* WORK ITEM
Look through the entries for the string "https" and copy every line where it shows up.

▬▬▬

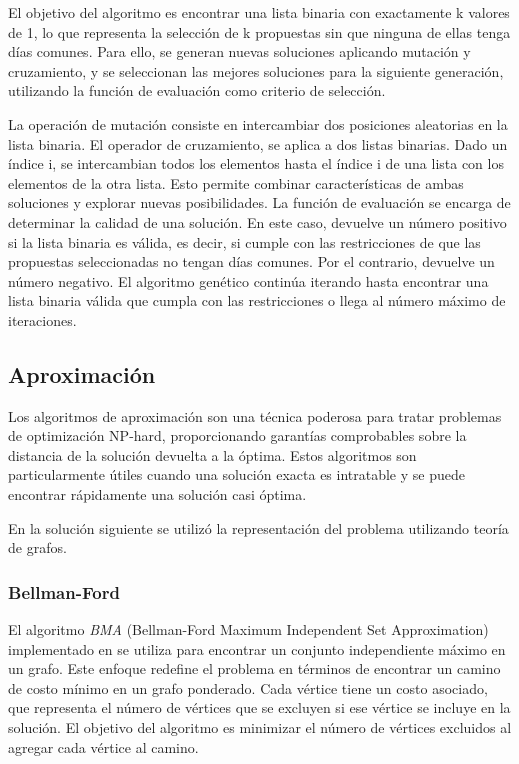 \documentclass[10pt]{article} %
\begin{document}
	El objetivo del algoritmo es encontrar una lista binaria con exactamente k valores de 1, lo que representa la selección de k propuestas sin que ninguna de ellas tenga días comunes. Para ello, se generan nuevas soluciones aplicando mutación y cruzamiento, y se seleccionan las mejores soluciones para la siguiente generación, utilizando la función de evaluación como criterio de selección. 
	
	La operación de mutación consiste en intercambiar dos posiciones aleatorias en la lista binaria. El operador de cruzamiento, se aplica a dos listas binarias. Dado un índice i, se intercambian todos los elementos hasta el índice i de una lista con los elementos de la otra lista. Esto permite combinar características de ambas soluciones y explorar nuevas posibilidades. La función de evaluación se encarga de determinar la calidad de una solución. En este caso, devuelve un número positivo si la lista binaria es válida, es decir, si cumple con las restricciones de que las propuestas seleccionadas no tengan días comunes. Por el contrario, devuelve un número negativo.  El algoritmo genético continúa iterando hasta encontrar una lista binaria válida que cumpla con las restricciones o llega al n\'umero m\'aximo de iteraciones.
	
	\subsection{Aproximaci\'on}

	Los algoritmos de aproximación son una técnica poderosa para tratar problemas de optimización NP-hard, proporcionando garantías comprobables sobre la distancia de la solución devuelta a la óptima. Estos algoritmos son particularmente útiles cuando una solución exacta es intratable y se puede encontrar rápidamente una solución casi óptima.
	
	En la soluci\'on siguiente se utiliz\'o la representaci\'on del problema utilizando teor\'ia de grafos.
	
	\subsubsection{Bellman-Ford} 
	
	El algoritmo \textit{BMA} (Bellman-Ford Maximum Independent Set Approximation) implementado en \cite{bellman-ford}  se utiliza para encontrar un conjunto independiente máximo en un grafo. Este enfoque redefine el problema en términos de encontrar un camino de costo mínimo en un grafo ponderado. Cada vértice tiene un costo asociado, que representa el número de vértices que se excluyen si ese vértice se incluye en la solución. El objetivo del algoritmo es minimizar el número de vértices excluidos al agregar cada vértice al camino.
	
\end{document}
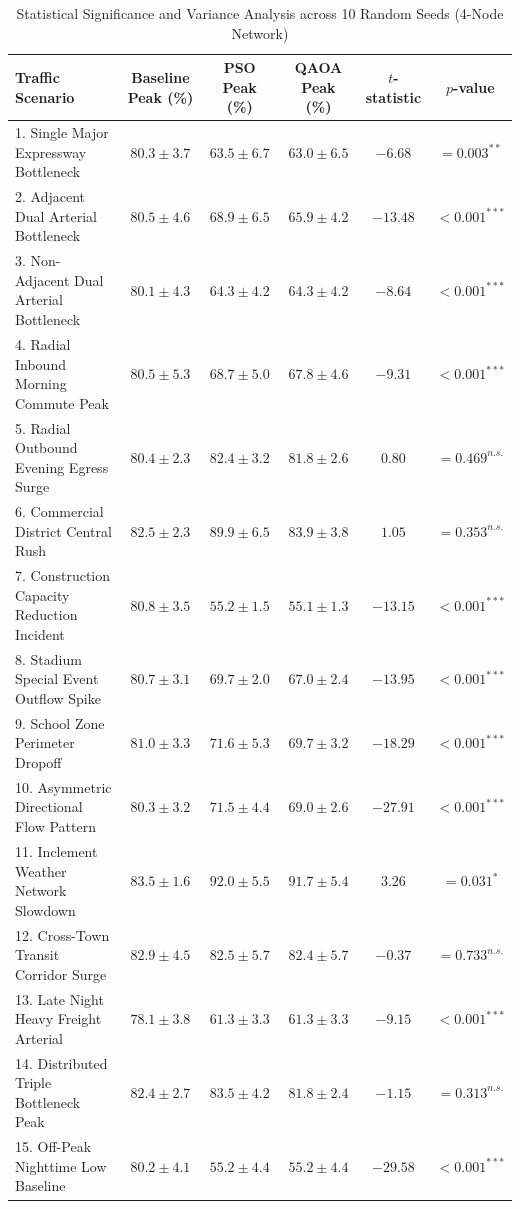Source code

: \begin{table}[h!]
\centering
\caption{Statistical Significance and Variance Analysis across 10 Random Seeds (4-Node Network)}
\label{tab:statistical_variance}
\begin{tabular}{l c c c c c}
\hline\hline
Traffic Scenario & Baseline Peak (\%) & PSO Peak (\%) & QAOA Peak (\%) & $t$-statistic & $p$-value \\
\hline
1. Single Major Expressway Bottleneck  & $80.3 ± 3.7$ & $63.5 ± 6.7$ & $63.0 ± 6.5$ & $-6.68$ & $= 0.003^{**}$ \\
2. Adjacent Dual Arterial Bottleneck   & $80.5 ± 4.6$ & $68.9 ± 6.5$ & $65.9 ± 4.2$ & $-13.48$ & $< 0.001^{***}$ \\
3. Non-Adjacent Dual Arterial Bottleneck & $80.1 ± 4.3$ & $64.3 ± 4.2$ & $64.3 ± 4.2$ & $-8.64$ & $< 0.001^{***}$ \\
4. Radial Inbound Morning Commute Peak & $80.5 ± 5.3$ & $68.7 ± 5.0$ & $67.8 ± 4.6$ & $-9.31$ & $< 0.001^{***}$ \\
5. Radial Outbound Evening Egress Surge & $80.4 ± 2.3$ & $82.4 ± 3.2$ & $81.8 ± 2.6$ & $0.80$ & $= 0.469^{n.s.}$ \\
6. Commercial District Central Rush    & $82.5 ± 2.3$ & $89.9 ± 6.5$ & $83.9 ± 3.8$ & $1.05$ & $= 0.353^{n.s.}$ \\
7. Construction Capacity Reduction Incident & $80.8 ± 3.5$ & $55.2 ± 1.5$ & $55.1 ± 1.3$ & $-13.15$ & $< 0.001^{***}$ \\
8. Stadium Special Event Outflow Spike & $80.7 ± 3.1$ & $69.7 ± 2.0$ & $67.0 ± 2.4$ & $-13.95$ & $< 0.001^{***}$ \\
9. School Zone Perimeter Dropoff       & $81.0 ± 3.3$ & $71.6 ± 5.3$ & $69.7 ± 3.2$ & $-18.29$ & $< 0.001^{***}$ \\
10. Asymmetric Directional Flow Pattern & $80.3 ± 3.2$ & $71.5 ± 4.4$ & $69.0 ± 2.6$ & $-27.91$ & $< 0.001^{***}$ \\
11. Inclement Weather Network Slowdown & $83.5 ± 1.6$ & $92.0 ± 5.5$ & $91.7 ± 5.4$ & $3.26$ & $= 0.031^{*}$ \\
12. Cross-Town Transit Corridor Surge  & $82.9 ± 4.5$ & $82.5 ± 5.7$ & $82.4 ± 5.7$ & $-0.37$ & $= 0.733^{n.s.}$ \\
13. Late Night Heavy Freight Arterial  & $78.1 ± 3.8$ & $61.3 ± 3.3$ & $61.3 ± 3.3$ & $-9.15$ & $< 0.001^{***}$ \\
14. Distributed Triple Bottleneck Peak & $82.4 ± 2.7$ & $83.5 ± 4.2$ & $81.8 ± 2.4$ & $-1.15$ & $= 0.313^{n.s.}$ \\
15. Off-Peak Nighttime Low Baseline    & $80.2 ± 4.1$ & $55.2 ± 4.4$ & $55.2 ± 4.4$ & $-29.58$ & $< 0.001^{***}$ \\
\hline\hline
\end{tabular}
\end{table}
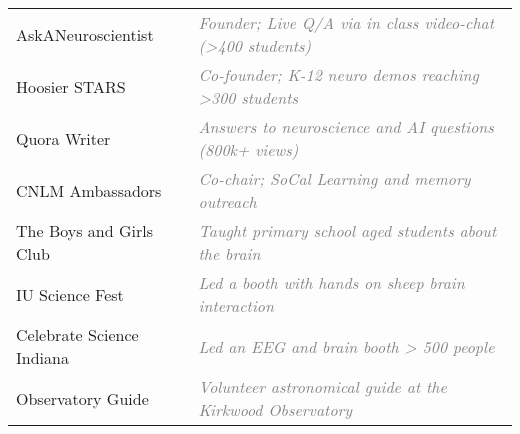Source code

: \documentclass[10pt]{cooperCV2}
\begin{document}
\begin{longtable}{@{} l @{\extracolsep{\fill}}  l @{}}
	 
	AskANeuroscientist & \textcolor{grey}{ \textit{Founder; Live Q/A via in class video-chat (>400 students)}} \\
	 
	Hoosier STARS & \textcolor{grey}{ \textit{Co-founder; K-12 neuro demos reaching >300 students}} \\
	 
	Quora Writer & \textcolor{grey}{ \textit{Answers to neuroscience and AI questions (800k+ views)}} \\
	 
	CNLM Ambassadors & \textcolor{grey}{ \textit{Co-chair; SoCal Learning and memory outreach}} \\
	 
	The Boys and Girls Club & \textcolor{grey}{ \textit{Taught primary school aged students about the brain}} \\
	 
	IU Science Fest & \textcolor{grey}{ \textit{Led a booth with hands on sheep brain interaction}} \\
	 
	Celebrate Science Indiana & \textcolor{grey}{ \textit{Led an EEG and brain booth > 500 people}} \\
	 
	Observatory Guide & \textcolor{grey}{ \textit{Volunteer astronomical guide at the Kirkwood Observatory}} \\
	
\end{longtable}






%	





\end{document}
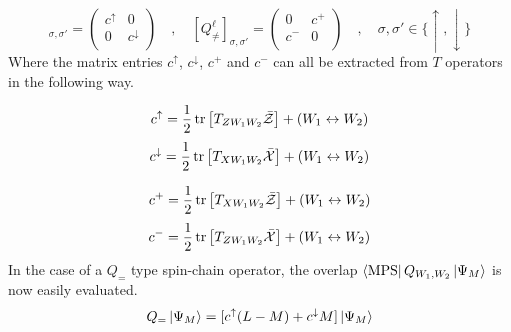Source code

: %
%
\begin{equation}
[Q^{\ell}_{=}]_{\sigma,\sigma'} = \left(\begin{array}{cc}
c^{\uparrow} & 0 \\
0 & c^{\downarrow} \\
\end{array}\right)
%
\quad , \quad
%
[Q^{\ell}_{\neq}]_{\sigma,\sigma'} = \left(\begin{array}{cc}
0 & c^{+} \\
c^{-} & 0 \\
\end{array}\right)
%
\quad , \quad
%
\sigma,\sigma' \in \{ \uparrow, \downarrow \}
\end{equation}
%
%
Where the matrix entries $c^{\uparrow}$, $c^{\downarrow}$, $c^{+}$ and $c^{-}$ can all be extracted from $T$ operators in the following way.

\newpage
%
%
\begin{equation}
c^{\uparrow} = \frac{1}{2} \tr \left[ 
T_{Z W_1 W_2} \mathcal{\bar{Z}}
\right]
+
(W_1 \leftrightarrow W_2)
\end{equation}
%
%
\begin{equation}
c^{\downarrow} = \frac{1}{2} \tr \left[
T_{X W_1 W_2} \mathcal{\bar{X}}
\right]
+
(W_1 \leftrightarrow W_2)
\end{equation}
%
%

%
%
\begin{equation}
c^{+} = \frac{1}{2} \tr \left[ 
T_{X W_1 W_2} \mathcal{\bar{Z}}
\right]
+
(W_1 \leftrightarrow W_2)
\end{equation}
%
%
\begin{equation}
c^{-} = \frac{1}{2} \tr \left[
T_{Z W_1 W_2} \mathcal{\bar{X}}
\right]
+
(W_1 \leftrightarrow W_2)
\end{equation}
%
%
In the case of a $Q_{=}$ type spin-chain operator, the overlap $\bra{\text{MPS}} Q_{W_1,W_2} \ket{\Psi_M}$ is now easily evaluated.
%
%
\begin{equation*}
Q_{=} \ket{\Psi_M} = [c^{\uparrow} (L-M) + c^{\downarrow} M] \ket{\Psi_M}
\end{equation*}
%
%

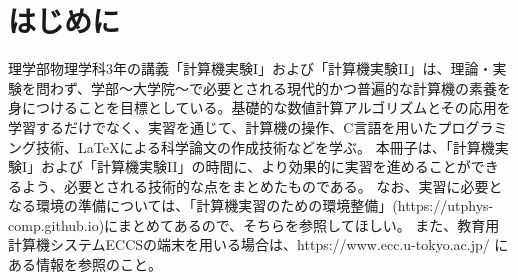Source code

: \section*{はじめに}

\noindent
理学部物理学科3年の講義「計算機実験I」および「計算機実験II」は、理論・実験を問わず、学部〜大学院〜で必要とされる現代的かつ普遍的な計算機の素養を身につけることを目標としている。基礎的な数値計算アルゴリズムとその応用を学習するだけでなく、実習を通じて、計算機の操作、C言語を用いたプログラミング技術、\LaTeX による科学論文の作成技術などを学ぶ。
本冊子は、「計算機実験I」および「計算機実験II」の時間に、より効果的に実習を進めることができるよう、必要とされる技術的な点をまとめたものである。
なお、実習に必要となる環境の準備については、「計算機実習のための環境整備」(https://utphys-comp.github.io)にまとめてあるので、そちらを参照してほしい。
また、教育用計算機システムECCSの端末を用いる場合は、https://www.ecc.u-tokyo.ac.jp/ にある情報を参照のこと。
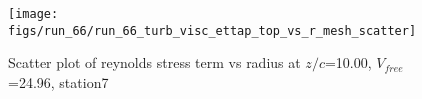 \begin{figure}[H]
\centering
\texttt{[image: figs/run\_66/run\_66\_turb\_visc\_ettap\_top\_vs\_r\_mesh\_scatter]}
\caption{Scatter plot of reynolds stress term vs radius at $z/c$=10.00, $V_{free}$=24.96, station7}
\label{fig:run_66_turb_visc_ettap_top_vs_r_mesh_scatter}
\end{figure}


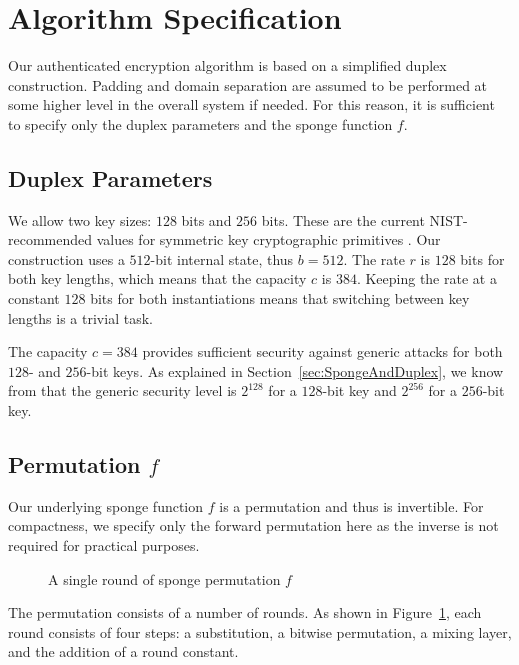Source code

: \section{Algorithm Specification}
\label{sec:AlgorithmSpec}
Our authenticated encryption algorithm is based on a simplified duplex construction.
Padding and domain separation are assumed to be performed at some higher level in the overall system if needed.
For this reason, it is sufficient to specify only the duplex parameters and the sponge function $f$.

\subsection{Duplex Parameters}
We allow two key sizes: $128$ bits and $256$ bits.
These are the current NIST-recommended values for symmetric key cryptographic primitives \cite{NIST2011_KeySizes}.
Our construction uses a $512$-bit internal state, thus $b = 512$.
The rate $r$ is $128$ bits for both key lengths, which means that the capacity $c$ is $384$.
Keeping the rate at a constant $128$ bits for both instantiations means that switching between key lengths is a trivial task.

The capacity $c = 384$ provides sufficient security against generic attacks for both $128$- and $256$-bit keys.
As explained in Section~\ref{sec:SpongeAndDuplex}, we know from \cite{Jovanovic2014_Beyond} that the generic security level is $2^{128}$ for a $128$-bit key and $2^{256}$ for a $256$-bit key.

\subsection{Permutation $f$}
Our underlying sponge function $f$ is a permutation and thus is invertible.
For compactness, we specify only the forward permutation here as the inverse is not required for practical purposes.

\begin{figure}[ht]
\centering

\caption{A single round of sponge permutation $f$}
\label{fig:Round}
\end{figure}

The permutation consists of a number of rounds.
As shown in Figure~\ref{fig:Round}, each round consists of four steps: a substitution, a bitwise permutation, a mixing layer, and the addition of a round constant.

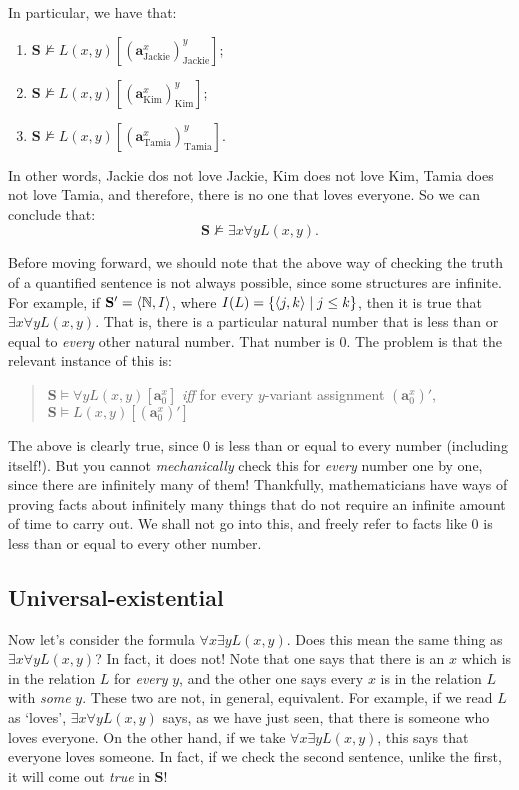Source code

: In particular, we have that:

\begin{enumerate}
	\item $\mathbf{S} \not\models L(x,y)[(\mathbf{a}^x_\text{Jackie})^y_\text{Jackie}]$;
	\item $\mathbf{S} \not\models L(x,y)[(\mathbf{a}^x_\text{Kim})^y_\text{Kim}]$;
	\item $\mathbf{S} \not\models L(x,y)[(\mathbf{a}^x_\text{Tamia})^y_\text{Tamia}]$.
\end{enumerate}

In other words, Jackie dos not love Jackie, Kim does not love Kim, Tamia does not love Tamia, and therefore, there is no one that loves everyone. So we can conclude that:
\[
\mathbf{S} \not\models \exists x \forall y L(x, y).
\]

Before moving forward, we should note that the above way of checking the truth of a quantified sentence is not always possible, since some structures are infinite. For example, if $\mathbf{S}'=\langle\mathbb{N}, I\rangle$, where $I(L)=\{\langle j, k\rangle \mid j\leq k\}$, then it is true that $\exists x \forall y L(x, y)$. That is, there is a particular natural number that is less than or equal to \textit{every} other natural number. That number is $0$. The problem is that the relevant instance of this is: 

\begin{quote}
	$\mathbf{S} \models \forall y L(x,y)[\mathbf{a}^x_0]$ \textit{iff} for every $y$-variant assignment $(\mathbf{a}^x_0)'$, $\mathbf{S} \models L(x,y)[(\mathbf{a}^x_0)']$
\end{quote}

The above is clearly true, since $0$ is less than or equal to every number (including itself!). But you cannot \textit{mechanically} check this for \textit{every} number one by one, since there are infinitely many of them! Thankfully, mathematicians have ways of proving facts about infinitely many things that do not require an infinite amount of time to carry out. We shall not go into this, and freely refer to facts like $0$ is less than or equal to every other number. 

\subsection{Universal-existential}

Now let's consider the formula $\forall x \exists y L(x, y)$. Does this mean the same thing as $\exists x \forall y L(x,y)$? In fact, it does not! Note that one says that there is an $x$ which is in the relation $L$ for \textit{every} $y$, and the other one says every $x$ is in the relation $L$ with \textit{some} $y$. These two are not, in general, equivalent. For example, if we read $L$ as `loves', $\exists x \forall y L(x,y)$ says, as we have just seen, that there is someone who loves everyone. On the other hand, if we take $\forall x \exists y L(x, y)$, this says that everyone loves someone. In fact, if we check the second sentence, unlike the first, it will come out \textit{true} in $\mathbf{S}$!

▬▬▬

* COMPLETED TASK
なお、実習に必要となる環境の準備については、「計算機実習のための環境整備」(https://utphys-comp.github.io)にまとめてあるので、そちらを参照してほしい。
また、教育用計算機システムECCSの端末を用いる場合は、https://www.ecc.u-tokyo.ac.jp/ にある情報を参照のこと。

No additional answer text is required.